ASSIGNED TASK
Lines from the one containing "输入：initial_costs(input) -- *number*" through the end of the data below are to be transcribed exactly; leave out all others.

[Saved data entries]
━━━━━━

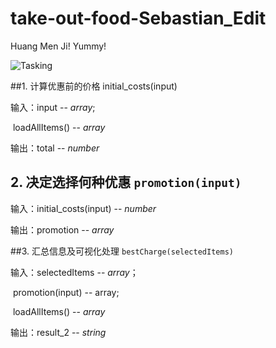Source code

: # take-out-food-Sebastian_Edit
Huang Men Ji! Yummy!

 ![Tasking](https://github.com/AuburnBouquet/take-out-food-Sebastian_Edit/Tasking.jpg)

##1. 计算优惠前的价格 initial_costs(input)

输入：input -- *array*;

​             loadAllItems() -- *array*

输出：total -- *number*

## 2. 决定选择何种优惠 `promotion(input)`

输入：initial_costs(input) -- *number*

输出：promotion -- *array*

##3. 汇总信息及可视化处理 `bestCharge(selectedItems)`

输入：selectedItems -- *array*；

​             promotion(input) -- array;

​             loadAllItems() -- *array*

输出：result_2 -- *string*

━━━━━━

OUTPUT OF THE TASK
输入：initial_costs(input) -- *number*

输出：promotion -- *array*

##3. 汇总信息及可视化处理 `bestCharge(selectedItems)`

输入：selectedItems -- *array*；

​             promotion(input) -- array;

​             loadAllItems() -- *array*

输出：result_2 -- *string*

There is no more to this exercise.